Toulon souvenir: Bazar des mécaniciens, 34


Avant la guerre, un petit garçon comme il faut, pour aller en visite, portait, sous son veston croisé, et avec ses culottes courtes, une cravate régate nouée sur une chemise à boutons de manchettes. Il avait horreur de ça, je le sais, j'y étais.


Futilités. Ma Mère, en ce dernier été faussement paisible m'emmena à Toulon, au Bazar des Mécaniciens, sur le Quai Cronstadt. Là se fournissaient en tout, s'habillaient les marins de tous grades de "La Royale" et aussi les artistes (Bébé, Papa, Kisling, Léonide Berman), et leurs "dames" qui lançaient la mode sans le vouloir: maillots rayés bleu et blanc, vareuses blanches de matelot à col marin, pantalons de toile blanche à pont, au bas évasé et retroussable pour laver les ponts des bateaux, cabans, calots, et bonnets à pompoms.

Et, dans ce bric à brac moyen-oriental, on trouvait aussi des "vues" et des cartes postales sentimentales coloriées, sépia ou virées en rose avec la jeune recrue de la Marine et sa dulcinée, chastement enlacés et les lèvres carmin, sur un fond en dégradé de navires de guerre. Et des tranches de tronc d'arbre avec les mêmes couples énamourés, plus un cuirassé dans la baie d'Along, le tout rehaussé de peinture à l'huile..."Ma Tonkiki, ma Tonkiki, ma Tonkinoise..." 
Enfin d'extraordinaires compositions-sculptures surréalistes faites de grandes conques, strombes et porcelaines, d'haliotides nacrées, collées les unes aux autres, et semées de petits cônes, delphinules et mitres, de branchettes de corail artificiel en caséine vermillon; le tout abritait une ancre de marine-thermomètre dorée avec vrai cordage en ficelle tressée, et, indispensable, la petite photo interchangeable, vue générale du port, avec écrit en anglaise: "Souvenir de Toulon".
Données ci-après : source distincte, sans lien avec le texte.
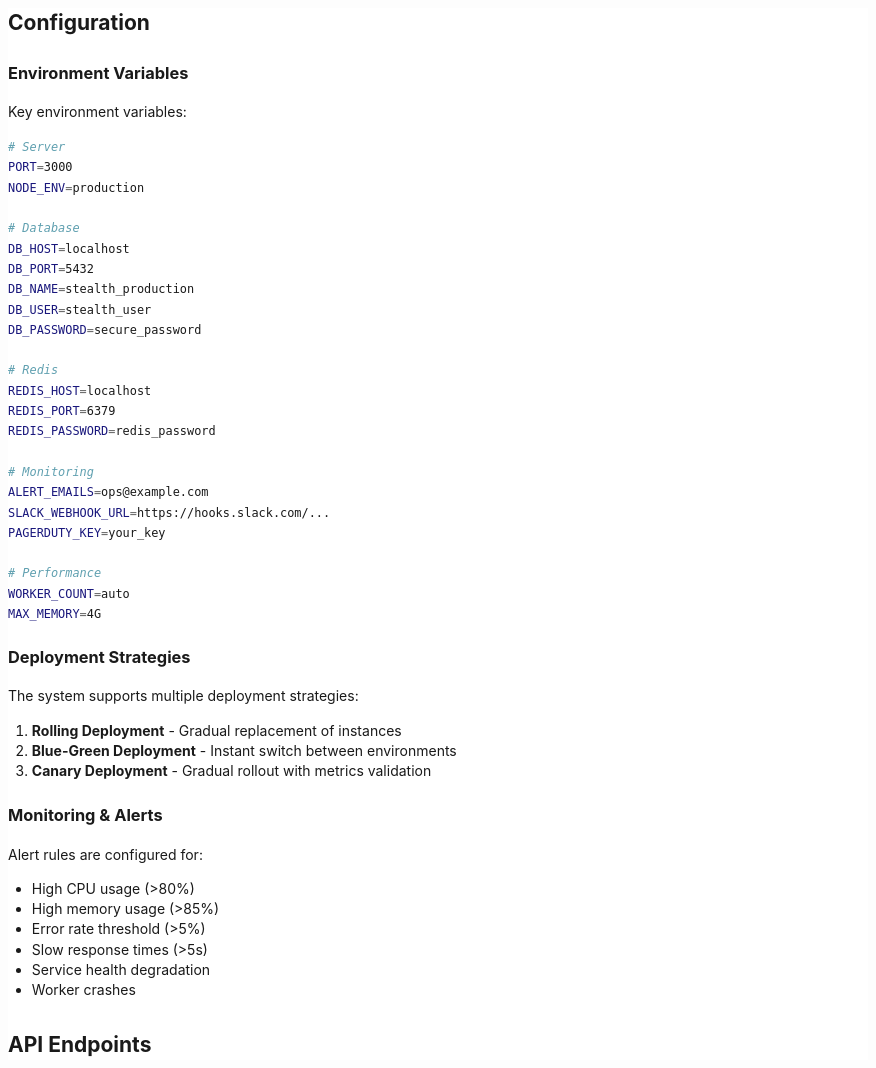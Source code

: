## Configuration

### Environment Variables

Key environment variables:

```bash
# Server
PORT=3000
NODE_ENV=production

# Database
DB_HOST=localhost
DB_PORT=5432
DB_NAME=stealth_production
DB_USER=stealth_user
DB_PASSWORD=secure_password

# Redis
REDIS_HOST=localhost
REDIS_PORT=6379
REDIS_PASSWORD=redis_password

# Monitoring
ALERT_EMAILS=ops@example.com
SLACK_WEBHOOK_URL=https://hooks.slack.com/...
PAGERDUTY_KEY=your_key

# Performance
WORKER_COUNT=auto
MAX_MEMORY=4G
```

### Deployment Strategies

The system supports multiple deployment strategies:

1. **Rolling Deployment** - Gradual replacement of instances
2. **Blue-Green Deployment** - Instant switch between environments
3. **Canary Deployment** - Gradual rollout with metrics validation

### Monitoring & Alerts

Alert rules are configured for:
- High CPU usage (>80%)
- High memory usage (>85%)
- Error rate threshold (>5%)
- Slow response times (>5s)
- Service health degradation
- Worker crashes

## API Endpoints
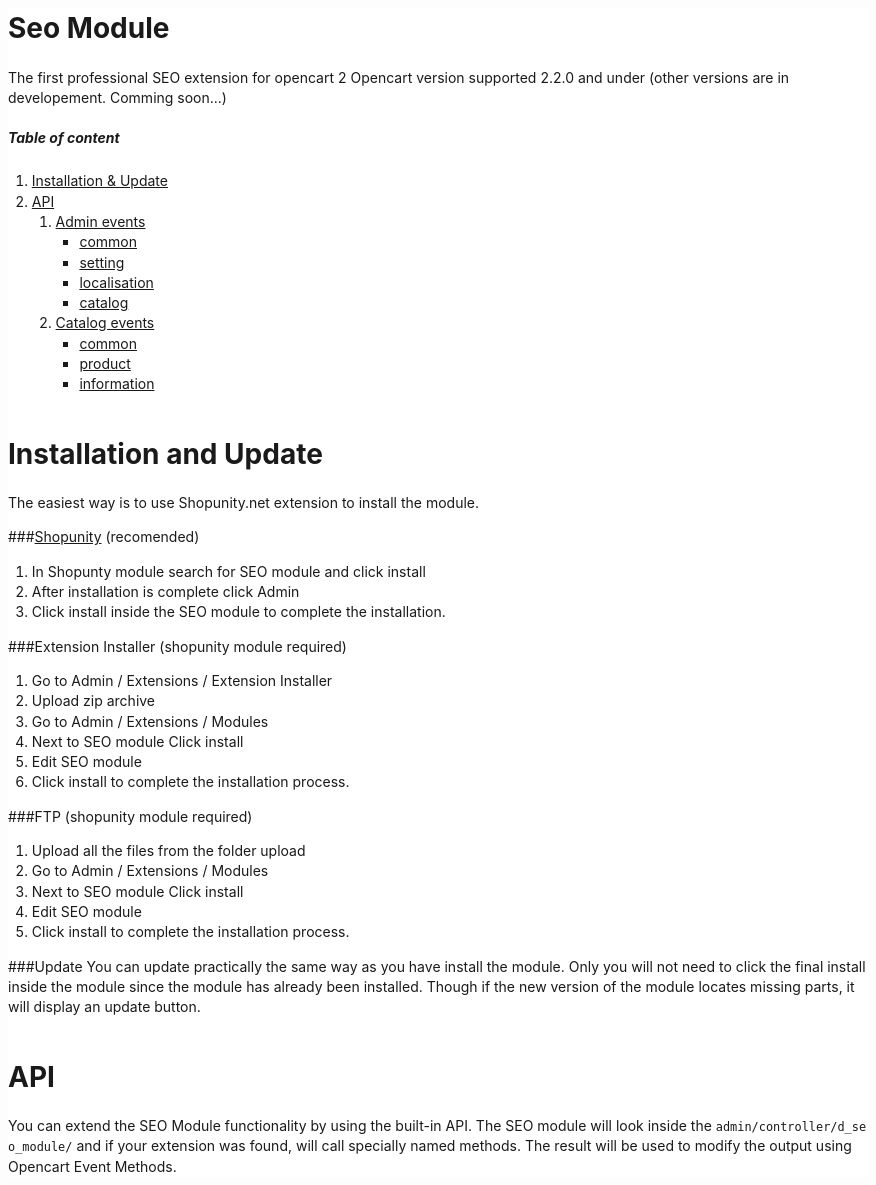 Seo Module
==========
The first professional SEO extension for opencart 2
Opencart version supported 2.2.0 and under (other versions are in developement. Comming soon...)

##### Table of content
1. [Installation & Update](#installation-and-update)
2. [API](#api)
	1. [Admin events](#admin-list-of-events-and-their-methods)
		* [common](#admin-common)
		* [setting](#setting)
		* [localisation](#localisation)
		* [catalog](#catalog)
	2. [Catalog events](#catalog-list-of-events-and-their-methods)
		* [common](#catalog-common)
		* [product](#product)
		* [information](#information)


Installation and Update
=======================
The easiest way is to use Shopunity.net extension to install the module.

###[Shopunity](https://shopunity.net) (recomended)
1. In Shopunty module search for SEO module and click install
2. After installation is complete click Admin
3. Click install inside the SEO module to complete the installation.

###Extension Installer (shopunity module required)
1. Go to Admin / Extensions / Extension Installer
2. Upload zip archive
3. Go to Admin / Extensions / Modules
4. Next to SEO module Click install
5. Edit SEO module
6. Click install to complete the installation process.

###FTP (shopunity module required)
1. Upload all the files from the folder upload
2. Go to Admin / Extensions / Modules
3. Next to SEO module Click install
4. Edit SEO module
5. Click install to complete the installation process.


###Update
You can update practically the same way as you have install the module. Only you will not need to click the final install inside the module since the module has already been installed. Though if the new version of the module locates missing parts, it will display an update button.

API
===
You can extend the SEO Module functionality by using the built-in API. The SEO module will look inside the ```admin/controller/d_seo_module/``` and if your extension was found, will call specially named methods. The result will be used to modify the output using Opencart Event Methods.
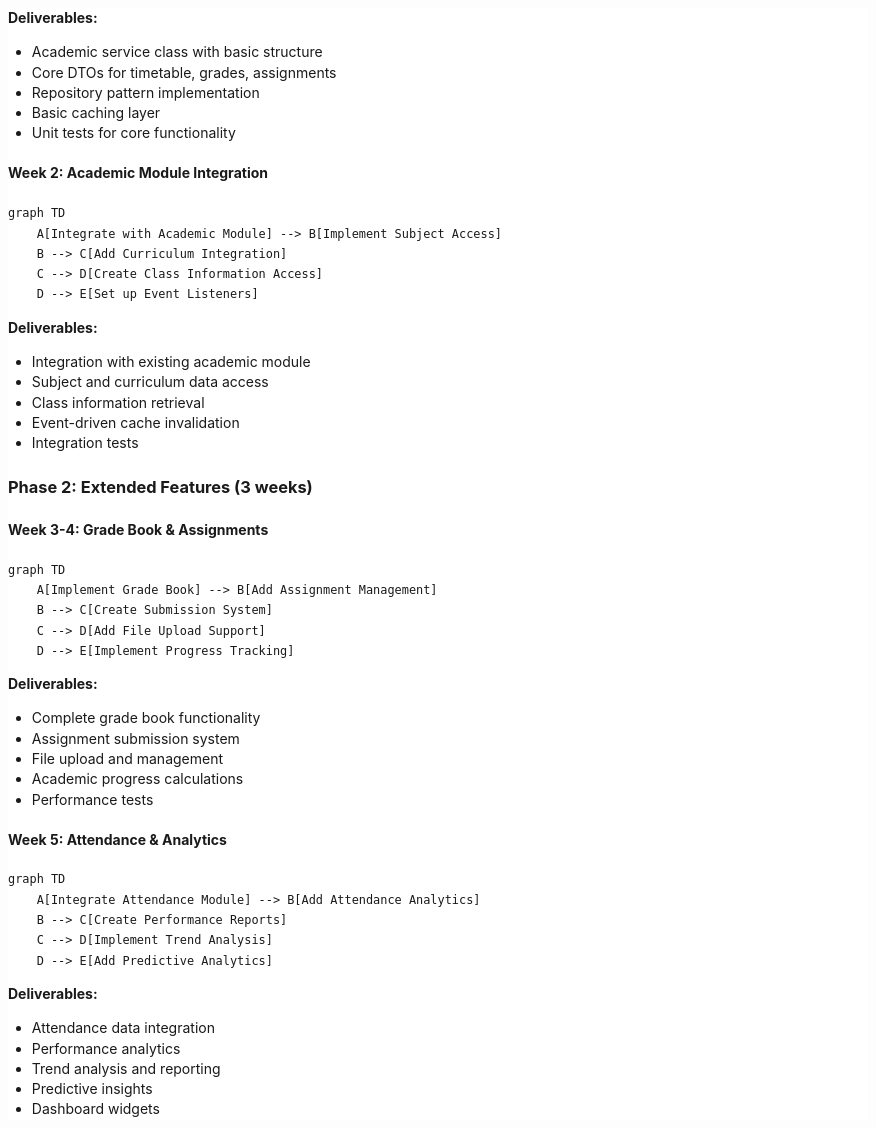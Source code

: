 **Deliverables:**
- Academic service class with basic structure
- Core DTOs for timetable, grades, assignments
- Repository pattern implementation
- Basic caching layer
- Unit tests for core functionality

#### Week 2: Academic Module Integration
```mermaid
graph TD
    A[Integrate with Academic Module] --> B[Implement Subject Access]
    B --> C[Add Curriculum Integration]
    C --> D[Create Class Information Access]
    D --> E[Set up Event Listeners]
```

**Deliverables:**
- Integration with existing academic module
- Subject and curriculum data access
- Class information retrieval
- Event-driven cache invalidation
- Integration tests

### Phase 2: Extended Features (3 weeks)

#### Week 3-4: Grade Book & Assignments
```mermaid
graph TD
    A[Implement Grade Book] --> B[Add Assignment Management]
    B --> C[Create Submission System]
    C --> D[Add File Upload Support]
    D --> E[Implement Progress Tracking]
```

**Deliverables:**
- Complete grade book functionality
- Assignment submission system
- File upload and management
- Academic progress calculations
- Performance tests

#### Week 5: Attendance & Analytics
```mermaid
graph TD
    A[Integrate Attendance Module] --> B[Add Attendance Analytics]
    B --> C[Create Performance Reports]
    C --> D[Implement Trend Analysis]
    D --> E[Add Predictive Analytics]
```

**Deliverables:**
- Attendance data integration
- Performance analytics
- Trend analysis and reporting
- Predictive insights
- Dashboard widgets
On y trouvait aussi des galons, des insignes et des décorations. Mais, le plus joli souvenir était un délicat porte-plume au manche d'ivoire, ciselé en dentelle, dans lequel était logée une microscopique loupe où, l'oeil collé, on pouvait voir quatre minuscules photographies noir et blanc de Toulon... ou de Lorient ou de Brest. Le téléphone sonne toujours, mais dans ce haut-lieu aujourd'hui déserté, personne ne répond. 
Les deux vieilles dames propriétaires, fatiguées, sont parties mais ont choisi de laisser leur raison de vivre en l'état; les vitrines cependant, garni comme autrefois, que la poussière endort peu à peu, arrêtent les regards surpris ou attendris des passants familiers soudain figés, eux aussi, dans le passé...

Ce sublime magasin centenaire d'uniformes et de bimbeloterie était à la Marine, ce qu'était pour les éleveurs de bétail, le "Cattleman supply store", de moins en moins achalandé, car situé à l'entrée des abattoirs morts de Chicago, aux hectares d'enclos désormais vides à jamais de quelque animal que ce soit. 
Ou "RYON, Saddle Ranch supply", dans le vieux Fort-Worth (Texas, the lone Star State), sous les auvents en bois, comme dans les Western; RYON, le fournisseur préféré des gros propriétaires terriens éleveurs et de leurs vachers (en anglais: cow-boys): selles et vraies santiags mexicaines aux talons taillés en angle pour les planter en terre et résister à la traction de l'animal attrapé au lasso. 

Et aussi des protège-cuisse en cuir à franges, des vrais Jean's dont on retourne, et non coud, le bas, bleus (de Nîmes) ou blancs exclusivement; tout pour l'homme Marlboro, été comme hiver, le vrai cow-boy mort d'un cancer du poumon, parce qu'il ne savait pas lire. Quand il a hurlé, c'était trop tard!

Des crétins emmanchés ou endimanchés trébuchent en canard sur les trottoirs de la Goutte d'Or, chaussés aussi de bottes du Far-West, quand vient la nuit, mais ce ne sont que des pseudo Tony Lama, aux talons sur-biaisés, décorées de folles piqûres multicolores, comme un vieux juke-box. Ils mélangent tout en se coiffant d'une casquette d'arbitre de base-ball, marquée N.Y., la visière à l'envers, mais sans la grille de protection devant la figure, et pourtant...

 
La chemise de nuit de surfeur, le pantalon à cul pendant d'éléphant, les Nike pourries triple semelle décorées auto-tamponneuses, sont leur autre triste uniforme, provoc crasseuse et conventionnelle, assortie d'une batte de base-ball, encore et de la casquette renversée collée-vissée. Seuls Chico ou Harpo réussissaient dans l'extravagance vestimentaire, multicolore et joyeuse.